Aunque no fuera estrenada en España la película de Tod Browning Freaks (La parada de los monstruos, 1932), es muy posible que Edgar Neville hubiera podido ver ésta durante su estancia norteamericana, antes de que cayera sobre la misma su condición de maldita; y que, incluso, la tuviera in mente a la hora de llevar a cabo para Ulargui la realización de Verbena.
Claro ésta, el conde de Berlanga de Duero impregnaría en el film su madrileñismo (eso sí, reconstruido en Barcelona) favorito. Con la realización de estos dos cortometrajes podrá olvidar Neville su poco satisfactoria experiencia de posguerra, en la que debía cantar a su pesar las gestas de los vencedores: "La película no trataba, como era costumbre allí en el año cuarenta y uno, de un tema épico o altamente 'educativo' o histórico-victorioso. Y digo histórico-victorioso porque todavía no he visto ninguna película en la que se describa la afrentosa derrota del país que la produce. Era una película corta, que tenía por objeto el hacer pasar un rato agradable a los espectadores y en la cual aparecía una mujer guapísima, como era Maruja Tomás, y una 'mima' extraordinaria como Amalia." Lejos de las grandes hazañas, su interés siempre había estado mucho más próximo a lo popular y a las tradiciones que lo sustentaban, al igual que estaba más cómodo impregnando a sus historias de humorismo que dotándolas de épica.
 Será ésta la inclinación que a partir de ahora inspirará con acierto -mayor en la parte artística que en la comercial, ya que nunca alcanzaría excesiva relevancia- su filmografía, en la que el Madrid tradicional adquiría su propio rol, como si se tratase de un protagonista más. Saturnino Ulargui permitirá a Neville reencontrarse con el Madrid típico de la feria y de la verbena, en el que centrar las peripecias vitales de las gentes que trabajaban en las barracas, motivada por una simple trama policiaca de chantaje, tampoco resuelta con demasiadas complicaciones. Su verdadera intención residirá en la descripción de este singular microcosmos del Madrid de la época. Neville no dejará su impronta directiva en la previsible historia pergeñada por Valverde y León, sino que centrará su interés en recreación de la atmósfera del ambiente de feria, en una primera parte descriptiva que se alejaba de los presupuestos de Ulargui para las Canciones
 Hay que hacer notar que lejos de la media de metraje de los anteriores, rayana en los veinte minutos, Verbena se prolongaba hasta la media hora de duración gracias al fresco madrileño que se componía en la película. Con lo que Neville negaba la tesis de su productor a la hora de emprender los cortos: desembarazar a los films de lo adicional e ir directo al asunto; y le mostraba que la solución residía en la búsqueda de un aderezo que fuese de calidad.

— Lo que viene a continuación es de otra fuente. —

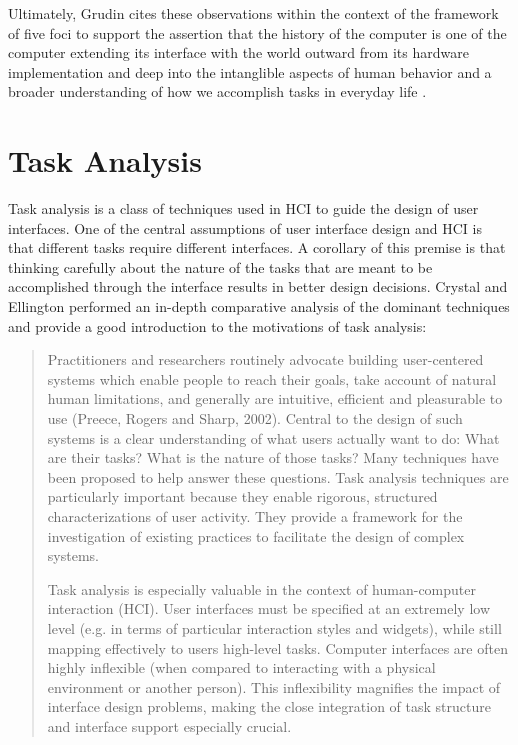 Ultimately, Grudin cites these observations within the context of the framework of five foci to support the assertion that the history of the computer is one of the computer extending its interface with the world outward from its hardware implementation and deep into the intanglible aspects of human behavior and a broader understanding of how we accomplish tasks in everyday life \cite{continuity1990}.

\section{Task Analysis}

Task analysis is a class of techniques used in HCI to guide the design of user interfaces. One of the central assumptions of user interface design and HCI is that different tasks require different interfaces. A corollary of this premise is that thinking carefully about the nature of the tasks that are meant to be accomplished through the interface results in better design decisions. Crystal and Ellington performed an in-depth comparative analysis of the dominant techniques and provide a good introduction to the motivations of task analysis:

\begin{quote}
Practitioners and researchers routinely advocate building user-centered systems which enable people to reach their goals, take account of natural human limitations, and generally are intuitive, efficient and pleasurable to use (Preece, Rogers and Sharp, 2002). Central to the design of such systems is a clear understanding of what users actually want to do: What are their tasks? What is the nature of those tasks? Many techniques have been proposed to help answer these questions. Task analysis techniques are particularly important because they enable rigorous, structured characterizations of user activity. They provide a framework for the investigation of existing practices to facilitate the design of complex systems.

Task analysis is especially valuable in the context of human-computer interaction (HCI). User interfaces must be specified at an extremely low level (e.g. in terms of particular interaction styles and widgets), while still mapping effectively to users high-level tasks. Computer interfaces are often highly inflexible (when compared to interacting with a physical environment or another person). This inflexibility magnifies the impact of interface design problems, making the close integration of task structure and interface support especially crucial. \cite{crystal2004}
\end{quote}

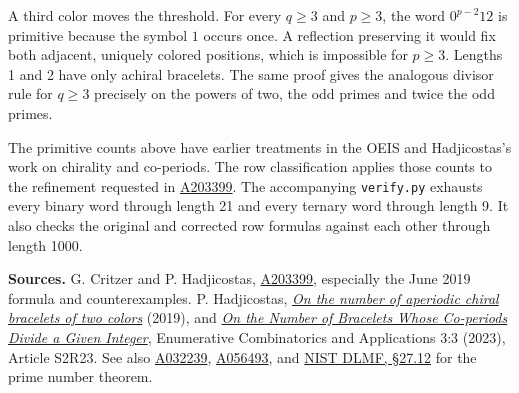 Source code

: \documentclass[11pt,letterpaper]{article}
\newcommand{\oeis}[1]{\href{https://oeis.org/A#1}{A#1}}
\begin{document}
A third color moves the threshold. For every $q\ge3$ and $p\ge3$, the word $0^{p-2}12$ is primitive because the symbol $1$ occurs once. A reflection preserving it would fix both adjacent, uniquely colored positions, which is impossible for $p\ge3$. Lengths 1 and 2 have only achiral bracelets. The same proof gives the analogous divisor rule for $q\ge3$ precisely on the powers of two, the odd primes and twice the odd primes.

The primitive counts above have earlier treatments in the OEIS and Hadjicostas's work on chirality and co-periods. The row classification applies those counts to the refinement requested in \oeis{203399}. The accompanying \texttt{verify.py} exhausts every binary word through length 21 and every ternary word through length 9. It also checks the original and corrected row formulas against each other through length 1000.

\smallskip
{\small
\noindent\textbf{Sources.}
G. Critzer and P. Hadjicostas, \oeis{203399}, especially the June 2019 formula and counterexamples.
P. Hadjicostas, \href{https://oeis.org/A203399/a203399.pdf}{\emph{On the number of aperiodic chiral bracelets of two colors}} (2019), and \href{https://doi.org/10.54550/ECA2023V3S3R23}{\emph{On the Number of Bracelets Whose Co-periods Divide a Given Integer}}, Enumerative Combinatorics and Applications 3:3 (2023), Article S2R23.
See also \oeis{032239}, \oeis{056493}, and \href{https://dlmf.nist.gov/27.12}{NIST DLMF, \S27.12} for the prime number theorem.}
\end{document}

Si para Edgar Neville la relación con Saturnino Ulargui no constituyó su etapa más fructífera ni tampoco la más notable en cuanto a logros artísticos, no se la puede  obviar -claro está- y pensar que el estilo que tanto alabamos en sus películas posteriores surgiese de la noche a la mañana. El universo nevilliano se vislumbra en las producciones con Ulargui y se siembra en ellas la semilla del que será su futuro cine costumbrista. Como ocurriera ya en  El malvado Carabel, Neville cuenta en sus películas las cosas que les pasa a las personas humildes, a la vez que hace el retrato de su ambiente, humilde también. A continuación, introduce del exterior un factor realista que desequilibra el entorno del personaje -sin que éste lo desee- y que desencadena una acción alejada de la realidad anterior, casi mágica: Amaro Carabel se lanza sin escrúpulos a una vida delictiva que se supone llena de lujos empujado por la contingencia real de su despido. Pero, al final, todo vuelve al cauce normal de partida, mientras que el personaje afronta con resignación el resto de su anónima vida, que ya no se nos mostrará por la cámara, si bien lo que ha aprendido hará que lo haga con un poco más de optimismo. Este esquema, por supuesto, no siempre era obligatorio. La muchacha de Moscú, por su propia naturaleza de película alimenticia, no es el mejor aval para ver en ella los parámetros anteriormente descritos, cuando ni tan siquiera se dibujan las características que el cine Neville habrá de poseer; en su favor hay que reconocer como su más destacada contribución que, aun tratándose de una película de encargo, sirvió para que Ulargui volviera a fijarse en Neville y le permitiese rodar dos de las Canciones.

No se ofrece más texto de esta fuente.